Anyway, walking, thinking, taking pictures I came to the conclusion this head of mine is reasonably fucked up with the sinuses and the upper palate and the various wobbly side effects and such, so again, we'll visit the heavy duty down at Stanford hospital neurologist (finally) and see if there's something to be done.

I was right about stopping to sit, however. Late in the walk I sat on a bench and then another bench for a short break and the head seemed to come somewhat together. Home now, that last piece of framing equipment having been delivered in my absence, a nice aspect of living in a small apartment house with a lives upstairs manager, they're often here to sign for things while I'm out hallucinating.

What is it? A paper trimmer. A new model that was on sale. Order it by such and such a date, pay up front, but get one hell of a bargain. I have no excuses to make for the professional cameras, I obviously make use of them, but I'm not sure it applies to frame making equipment such as paper trimmers and joiners and such. This one will accurately trim very large prints, but it's big. The reason I got that table for the living room, space to work with this equipment, someplace to put it. Important that it's available and at hand or else it ends up in the closet.

You say all your wall space is now taken up by prints you framed using kits. Now that you have this framing equipment, how are you planning on using it again?
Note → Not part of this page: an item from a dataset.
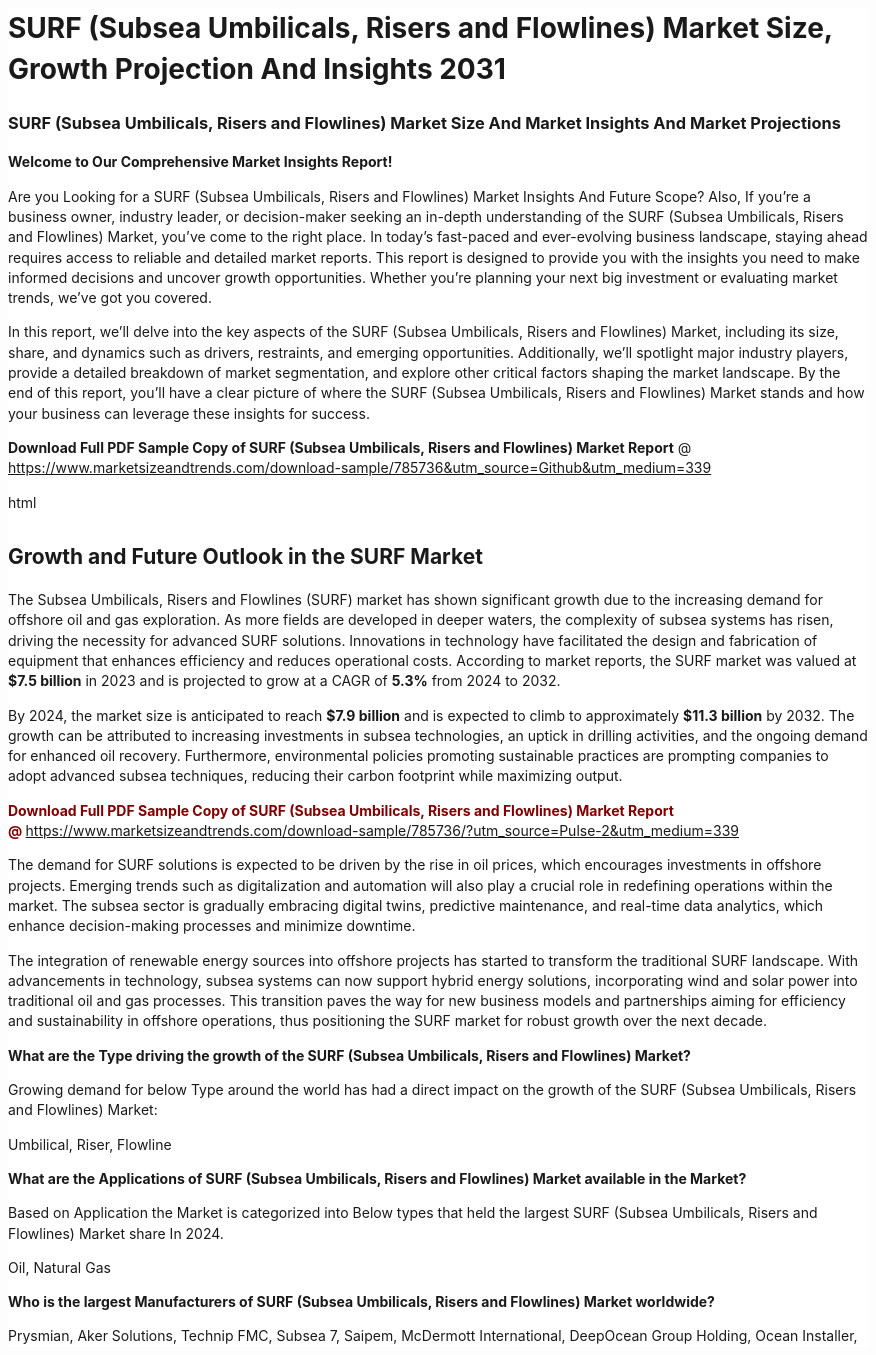 <h1>SURF (Subsea Umbilicals, Risers and Flowlines) Market Size, Growth Projection And Insights 2031</h1><div class="" data-test-id=""><h3><span class="">SURF (Subsea Umbilicals, Risers and Flowlines) Market Size And Market Insights And Market Projections</span></h3></div><div class="" data-test-id=""><p><strong>Welcome to Our Comprehensive Market Insights Report!</strong></p><p>Are you Looking for a SURF (Subsea Umbilicals, Risers and Flowlines) Market Insights And Future Scope? Also, If you&rsquo;re a business owner, industry leader, or decision-maker seeking an in-depth understanding of the SURF (Subsea Umbilicals, Risers and Flowlines) Market, you&rsquo;ve come to the right place. In today&rsquo;s fast-paced and ever-evolving business landscape, staying ahead requires access to reliable and detailed market reports. This report is designed to provide you with the insights you need to make informed decisions and uncover growth opportunities. Whether you&rsquo;re planning your next big investment or evaluating market trends, we&rsquo;ve got you covered.</p><p>In this report, we&rsquo;ll delve into the key aspects of the SURF (Subsea Umbilicals, Risers and Flowlines) Market, including its size, share, and dynamics such as drivers, restraints, and emerging opportunities. Additionally, we&rsquo;ll spotlight major industry players, provide a detailed breakdown of market segmentation, and explore other critical factors shaping the market landscape. By the end of this report, you&rsquo;ll have a clear picture of where the SURF (Subsea Umbilicals, Risers and Flowlines) Market stands and how your business can leverage these insights for success.</p><p><strong>Download Full PDF Sample Copy of SURF (Subsea Umbilicals, Risers and Flowlines) Market Report</strong> @ <a href="https://www.marketsizeandtrends.com/download-sample/785736&utm_source=Github&utm_medium=339" target="_blank">https://www.marketsizeandtrends.com/download-sample/785736&utm_source=Github&utm_medium=339</a></p></div><div class="" data-test-id=""><p><span class="">html<div> <h2>Growth and Future Outlook in the SURF Market</h2> <p> The Subsea Umbilicals, Risers and Flowlines (SURF) market has shown significant growth due to the increasing demand for offshore oil and gas exploration. As more fields are developed in deeper waters, the complexity of subsea systems has risen, driving the necessity for advanced SURF solutions. Innovations in technology have facilitated the design and fabrication of equipment that enhances efficiency and reduces operational costs. According to market reports, the SURF market was valued at <strong>$7.5 billion</strong> in 2023 and is projected to grow at a CAGR of <strong>5.3%</strong> from 2024 to 2032. </p> <p> By 2024, the market size is anticipated to reach <strong>$7.9 billion</strong> and is expected to climb to approximately <strong>$11.3 billion</strong> by 2032. The growth can be attributed to increasing investments in subsea technologies, an uptick in drilling activities, and the ongoing demand for enhanced oil recovery. Furthermore, environmental policies promoting sustainable practices are prompting companies to adopt advanced subsea techniques, reducing their carbon footprint while maximizing output. </p> <p><strong><span style="color: #800000;">Download Full PDF Sample Copy of SURF (Subsea Umbilicals, Risers and Flowlines) Market Report @</span>&nbsp;</strong><a href="https://www.marketsizeandtrends.com/download-sample/785736/?utm_source=Pulse-2&amp;utm_medium=339">https://www.marketsizeandtrends.com/download-sample/785736/?utm_source=Pulse-2&amp;utm_medium=339</a></p> <p> The demand for SURF solutions is expected to be driven by the rise in oil prices, which encourages investments in offshore projects. Emerging trends such as digitalization and automation will also play a crucial role in redefining operations within the market. The subsea sector is gradually embracing digital twins, predictive maintenance, and real-time data analytics, which enhance decision-making processes and minimize downtime. </p> <p> The integration of renewable energy sources into offshore projects has started to transform the traditional SURF landscape. With advancements in technology, subsea systems can now support hybrid energy solutions, incorporating wind and solar power into traditional oil and gas processes. This transition paves the way for new business models and partnerships aiming for efficiency and sustainability in offshore operations, thus positioning the SURF market for robust growth over the next decade. </p></div></span></p><p><strong><span class="">What are the&nbsp;Type driving the growth of the SURF (Subsea Umbilicals, Risers and Flowlines) Market?</span></strong></p></div><div class="" data-test-id=""><p><span class="">Growing demand for below Type around the world has had a direct impact on the growth of the SURF (Subsea Umbilicals, Risers and Flowlines) Market:</span></p></div><div class="" data-test-id=""><p>Umbilical, Riser, Flowline</p><p><span class=""><strong>What are the&nbsp;Applications&nbsp;of SURF (Subsea Umbilicals, Risers and Flowlines) Market available in the Market?</strong></span></p></div><div class="" data-test-id=""><p><span class="">Based on Application the Market is categorized into Below types that held the largest SURF (Subsea Umbilicals, Risers and Flowlines) Market share In 2024.</span></p></div><div class="" data-test-id=""><p><span class="">Oil, Natural Gas</span></p><p><span class=""><strong>Who is the largest Manufacturers of SURF (Subsea Umbilicals, Risers and Flowlines) Market worldwide?</strong></span></p></div><div class="" data-test-id=""><p><span class="">Prysmian, Aker Solutions, Technip FMC, Subsea 7, Saipem, McDermott International, DeepOcean Group Holding, Ocean Installer,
Can you nail these new frames to the ceiling?

We'll work that out. I have no doubt. Sometimes you just “do” and sort it out later.

Later, later. The weather looks feasible for the parade later in San Francisco and, since I got my walk in early, I think I'll have have had enough time to recuperate and set out again in a few hours in good spirits. If it rains I'll flake and stay here, but I can't really dodge a parade when I'm in my pretend to be a real photographer mode and there are subjects outside.


 
The photograph was taken of a plant in front of the Lakeview School on Grand in Oakland with a Nikon D2Xs mounted with a 24 - 70mm f 2.8 Nikkor G lens at f 2.8 at 1/640th second, ISO 100.